Content starts

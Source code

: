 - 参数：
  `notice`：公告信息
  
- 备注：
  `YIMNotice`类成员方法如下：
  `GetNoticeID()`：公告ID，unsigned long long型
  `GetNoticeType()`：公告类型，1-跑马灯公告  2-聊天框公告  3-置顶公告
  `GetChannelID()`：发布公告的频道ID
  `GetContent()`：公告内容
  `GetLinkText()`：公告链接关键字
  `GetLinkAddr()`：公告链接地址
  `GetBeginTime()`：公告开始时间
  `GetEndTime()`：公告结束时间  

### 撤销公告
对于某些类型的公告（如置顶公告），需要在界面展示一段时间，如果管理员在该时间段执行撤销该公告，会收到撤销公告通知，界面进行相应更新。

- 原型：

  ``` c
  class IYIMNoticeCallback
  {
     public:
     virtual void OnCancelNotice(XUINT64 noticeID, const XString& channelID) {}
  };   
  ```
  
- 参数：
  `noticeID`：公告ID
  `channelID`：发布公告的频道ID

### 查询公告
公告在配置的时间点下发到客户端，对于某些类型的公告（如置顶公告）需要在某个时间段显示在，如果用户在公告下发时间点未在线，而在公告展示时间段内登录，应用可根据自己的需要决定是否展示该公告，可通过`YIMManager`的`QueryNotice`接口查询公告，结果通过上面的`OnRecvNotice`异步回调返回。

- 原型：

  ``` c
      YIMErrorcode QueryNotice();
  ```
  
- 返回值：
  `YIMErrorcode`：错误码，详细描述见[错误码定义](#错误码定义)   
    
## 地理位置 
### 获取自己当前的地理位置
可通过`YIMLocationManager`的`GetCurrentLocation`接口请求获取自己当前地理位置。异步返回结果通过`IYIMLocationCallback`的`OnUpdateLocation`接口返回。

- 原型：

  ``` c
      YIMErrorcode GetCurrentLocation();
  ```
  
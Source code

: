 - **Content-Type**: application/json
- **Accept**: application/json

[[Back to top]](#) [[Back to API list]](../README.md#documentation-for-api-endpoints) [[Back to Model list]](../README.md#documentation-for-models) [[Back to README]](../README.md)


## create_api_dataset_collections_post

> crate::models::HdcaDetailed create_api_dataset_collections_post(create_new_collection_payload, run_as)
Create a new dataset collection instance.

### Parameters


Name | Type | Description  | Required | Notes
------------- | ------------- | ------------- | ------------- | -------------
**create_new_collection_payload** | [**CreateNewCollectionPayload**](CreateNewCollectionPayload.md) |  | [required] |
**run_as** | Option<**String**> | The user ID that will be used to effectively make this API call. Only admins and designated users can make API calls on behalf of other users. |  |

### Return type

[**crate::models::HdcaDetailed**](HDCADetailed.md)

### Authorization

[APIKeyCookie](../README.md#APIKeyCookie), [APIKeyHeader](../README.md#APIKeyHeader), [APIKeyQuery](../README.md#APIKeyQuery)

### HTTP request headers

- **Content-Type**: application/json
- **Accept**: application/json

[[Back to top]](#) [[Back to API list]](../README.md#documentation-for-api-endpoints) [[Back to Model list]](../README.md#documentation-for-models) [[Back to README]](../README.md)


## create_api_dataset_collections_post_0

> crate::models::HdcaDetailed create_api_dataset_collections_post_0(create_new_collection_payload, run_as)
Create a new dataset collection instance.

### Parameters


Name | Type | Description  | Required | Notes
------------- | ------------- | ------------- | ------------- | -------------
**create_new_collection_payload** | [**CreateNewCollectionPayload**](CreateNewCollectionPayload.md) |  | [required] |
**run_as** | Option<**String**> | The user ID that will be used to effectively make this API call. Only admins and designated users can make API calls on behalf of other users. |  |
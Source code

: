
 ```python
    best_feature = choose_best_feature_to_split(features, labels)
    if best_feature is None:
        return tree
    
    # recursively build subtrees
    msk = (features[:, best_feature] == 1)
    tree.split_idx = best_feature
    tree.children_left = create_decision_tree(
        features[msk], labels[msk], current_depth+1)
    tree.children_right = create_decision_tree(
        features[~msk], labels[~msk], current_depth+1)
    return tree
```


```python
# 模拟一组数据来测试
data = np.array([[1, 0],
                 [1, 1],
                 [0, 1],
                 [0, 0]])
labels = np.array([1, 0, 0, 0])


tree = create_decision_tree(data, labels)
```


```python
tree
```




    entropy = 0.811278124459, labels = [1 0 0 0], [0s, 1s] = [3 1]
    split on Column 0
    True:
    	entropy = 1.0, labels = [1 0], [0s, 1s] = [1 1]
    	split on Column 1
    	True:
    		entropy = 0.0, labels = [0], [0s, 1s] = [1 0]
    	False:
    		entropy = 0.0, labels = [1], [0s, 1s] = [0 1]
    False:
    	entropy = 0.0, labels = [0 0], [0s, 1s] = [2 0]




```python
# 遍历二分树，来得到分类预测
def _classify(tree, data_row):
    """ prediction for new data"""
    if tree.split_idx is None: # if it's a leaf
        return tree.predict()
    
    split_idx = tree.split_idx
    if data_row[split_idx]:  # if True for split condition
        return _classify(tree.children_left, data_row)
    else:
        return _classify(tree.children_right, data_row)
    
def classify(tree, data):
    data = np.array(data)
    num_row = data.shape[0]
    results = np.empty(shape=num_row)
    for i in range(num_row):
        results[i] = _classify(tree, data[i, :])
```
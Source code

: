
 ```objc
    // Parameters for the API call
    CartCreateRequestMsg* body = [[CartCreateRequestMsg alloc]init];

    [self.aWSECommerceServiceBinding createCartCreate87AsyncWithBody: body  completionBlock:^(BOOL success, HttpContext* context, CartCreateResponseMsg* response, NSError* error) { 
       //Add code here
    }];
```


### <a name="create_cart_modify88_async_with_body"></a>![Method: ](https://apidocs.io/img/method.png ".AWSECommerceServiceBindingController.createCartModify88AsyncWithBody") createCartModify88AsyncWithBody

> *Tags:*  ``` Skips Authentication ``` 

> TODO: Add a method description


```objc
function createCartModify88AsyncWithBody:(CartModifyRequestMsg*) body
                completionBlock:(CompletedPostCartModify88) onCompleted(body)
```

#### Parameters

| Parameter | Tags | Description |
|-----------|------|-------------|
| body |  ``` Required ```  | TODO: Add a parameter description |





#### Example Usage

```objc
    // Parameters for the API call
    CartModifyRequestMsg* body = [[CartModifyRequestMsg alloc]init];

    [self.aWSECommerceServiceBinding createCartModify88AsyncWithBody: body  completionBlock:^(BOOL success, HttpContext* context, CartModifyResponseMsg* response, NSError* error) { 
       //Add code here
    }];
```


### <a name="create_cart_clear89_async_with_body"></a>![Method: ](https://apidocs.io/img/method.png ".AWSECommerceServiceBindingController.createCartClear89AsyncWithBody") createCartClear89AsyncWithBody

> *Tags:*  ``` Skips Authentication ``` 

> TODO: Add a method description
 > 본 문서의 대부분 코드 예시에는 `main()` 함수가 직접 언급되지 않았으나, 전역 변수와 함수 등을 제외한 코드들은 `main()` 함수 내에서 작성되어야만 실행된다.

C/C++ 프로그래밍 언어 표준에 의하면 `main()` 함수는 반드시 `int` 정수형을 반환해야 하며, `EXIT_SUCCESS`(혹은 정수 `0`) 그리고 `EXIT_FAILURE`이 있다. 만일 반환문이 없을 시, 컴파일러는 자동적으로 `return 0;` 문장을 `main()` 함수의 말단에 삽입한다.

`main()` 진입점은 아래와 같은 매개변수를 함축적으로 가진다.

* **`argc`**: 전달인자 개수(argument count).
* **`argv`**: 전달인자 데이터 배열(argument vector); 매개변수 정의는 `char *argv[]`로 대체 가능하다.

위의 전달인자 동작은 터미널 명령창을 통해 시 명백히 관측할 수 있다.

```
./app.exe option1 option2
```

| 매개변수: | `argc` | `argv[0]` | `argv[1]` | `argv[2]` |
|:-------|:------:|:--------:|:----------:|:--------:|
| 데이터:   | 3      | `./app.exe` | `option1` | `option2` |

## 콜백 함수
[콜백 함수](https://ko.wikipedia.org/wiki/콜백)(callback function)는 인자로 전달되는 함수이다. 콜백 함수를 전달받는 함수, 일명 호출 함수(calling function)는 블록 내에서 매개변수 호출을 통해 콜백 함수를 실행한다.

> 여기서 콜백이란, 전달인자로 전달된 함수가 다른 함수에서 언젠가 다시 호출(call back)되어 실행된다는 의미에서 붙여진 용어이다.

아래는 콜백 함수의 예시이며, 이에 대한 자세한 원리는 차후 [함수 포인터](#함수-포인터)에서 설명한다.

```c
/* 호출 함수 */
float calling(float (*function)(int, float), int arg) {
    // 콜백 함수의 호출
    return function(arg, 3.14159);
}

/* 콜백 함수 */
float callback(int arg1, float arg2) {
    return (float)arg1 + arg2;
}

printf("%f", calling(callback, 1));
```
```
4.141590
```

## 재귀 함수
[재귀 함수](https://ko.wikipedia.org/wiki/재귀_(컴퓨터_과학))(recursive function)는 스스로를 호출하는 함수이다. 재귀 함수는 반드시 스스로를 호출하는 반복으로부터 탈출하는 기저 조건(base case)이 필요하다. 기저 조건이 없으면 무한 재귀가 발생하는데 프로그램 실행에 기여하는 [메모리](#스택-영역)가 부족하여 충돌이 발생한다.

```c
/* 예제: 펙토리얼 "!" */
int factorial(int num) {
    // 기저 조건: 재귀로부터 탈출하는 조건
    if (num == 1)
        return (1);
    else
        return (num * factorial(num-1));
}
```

Content ends

### TASK BRIEF
State how many lines of the entries include the word "QueryNotice", giving that number by itself.

### RESPONSE FOR THIS EXERCISE
2